Data items:
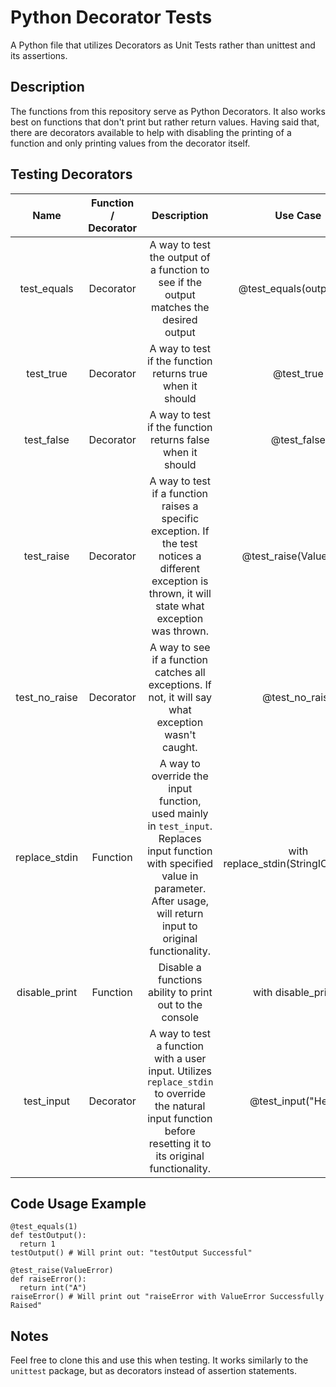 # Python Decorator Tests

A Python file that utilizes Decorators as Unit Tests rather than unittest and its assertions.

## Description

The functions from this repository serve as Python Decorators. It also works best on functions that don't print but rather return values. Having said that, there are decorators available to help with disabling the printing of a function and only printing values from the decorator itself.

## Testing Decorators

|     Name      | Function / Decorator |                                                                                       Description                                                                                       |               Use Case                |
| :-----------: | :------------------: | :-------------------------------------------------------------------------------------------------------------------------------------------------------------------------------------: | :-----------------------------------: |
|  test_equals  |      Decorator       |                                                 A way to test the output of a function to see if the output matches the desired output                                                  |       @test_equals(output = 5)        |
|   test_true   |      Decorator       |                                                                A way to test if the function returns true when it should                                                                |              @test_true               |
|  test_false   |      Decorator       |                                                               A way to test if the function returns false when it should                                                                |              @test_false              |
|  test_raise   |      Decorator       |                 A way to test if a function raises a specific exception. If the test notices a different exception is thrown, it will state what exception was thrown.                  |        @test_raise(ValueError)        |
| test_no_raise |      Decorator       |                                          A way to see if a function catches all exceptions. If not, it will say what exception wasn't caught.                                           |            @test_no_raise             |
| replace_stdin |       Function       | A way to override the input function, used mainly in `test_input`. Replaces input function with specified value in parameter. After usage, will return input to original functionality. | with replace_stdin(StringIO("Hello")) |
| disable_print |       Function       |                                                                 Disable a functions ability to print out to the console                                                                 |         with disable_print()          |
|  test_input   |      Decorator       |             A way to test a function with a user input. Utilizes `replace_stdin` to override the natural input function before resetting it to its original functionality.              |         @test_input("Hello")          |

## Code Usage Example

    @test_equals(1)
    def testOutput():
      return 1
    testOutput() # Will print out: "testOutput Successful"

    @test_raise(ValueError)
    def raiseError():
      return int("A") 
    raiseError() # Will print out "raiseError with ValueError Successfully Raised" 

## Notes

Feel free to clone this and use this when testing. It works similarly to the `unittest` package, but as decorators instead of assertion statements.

§ **TASK PROMPT**: Omit the pictures, then give every record back exactly as it stands.

§ **TASK RESULT**:
 # Python Decorator Tests

A Python file that utilizes Decorators as Unit Tests rather than unittest and its assertions.

## Description

The functions from this repository serve as Python Decorators. It also works best on functions that don't print but rather return values. Having said that, there are decorators available to help with disabling the printing of a function and only printing values from the decorator itself.

## Testing Decorators

|     Name      | Function / Decorator |                                                                                       Description                                                                                       |               Use Case                |
| :-----------: | :------------------: | :-------------------------------------------------------------------------------------------------------------------------------------------------------------------------------------: | :-----------------------------------: |
|  test_equals  |      Decorator       |                                                 A way to test the output of a function to see if the output matches the desired output                                                  |       @test_equals(output = 5)        |
|   test_true   |      Decorator       |                                                                A way to test if the function returns true when it should                                                                |              @test_true               |
|  test_false   |      Decorator       |                                                               A way to test if the function returns false when it should                                                                |              @test_false              |
|  test_raise   |      Decorator       |                 A way to test if a function raises a specific exception. If the test notices a different exception is thrown, it will state what exception was thrown.                  |        @test_raise(ValueError)        |
| test_no_raise |      Decorator       |                                          A way to see if a function catches all exceptions. If not, it will say what exception wasn't caught.                                           |            @test_no_raise             |
| replace_stdin |       Function       | A way to override the input function, used mainly in `test_input`. Replaces input function with specified value in parameter. After usage, will return input to original functionality. | with replace_stdin(StringIO("Hello")) |
| disable_print |       Function       |                                                                 Disable a functions ability to print out to the console                                                                 |         with disable_print()          |
|  test_input   |      Decorator       |             A way to test a function with a user input. Utilizes `replace_stdin` to override the natural input function before resetting it to its original functionality.              |         @test_input("Hello")          |

## Code Usage Example

    @test_equals(1)
    def testOutput():
      return 1
    testOutput() # Will print out: "testOutput Successful"

    @test_raise(ValueError)
    def raiseError():
      return int("A") 
    raiseError() # Will print out "raiseError with ValueError Successfully Raised" 

## Notes

Feel free to clone this and use this when testing. It works similarly to the `unittest` package, but as decorators instead of assertion statements.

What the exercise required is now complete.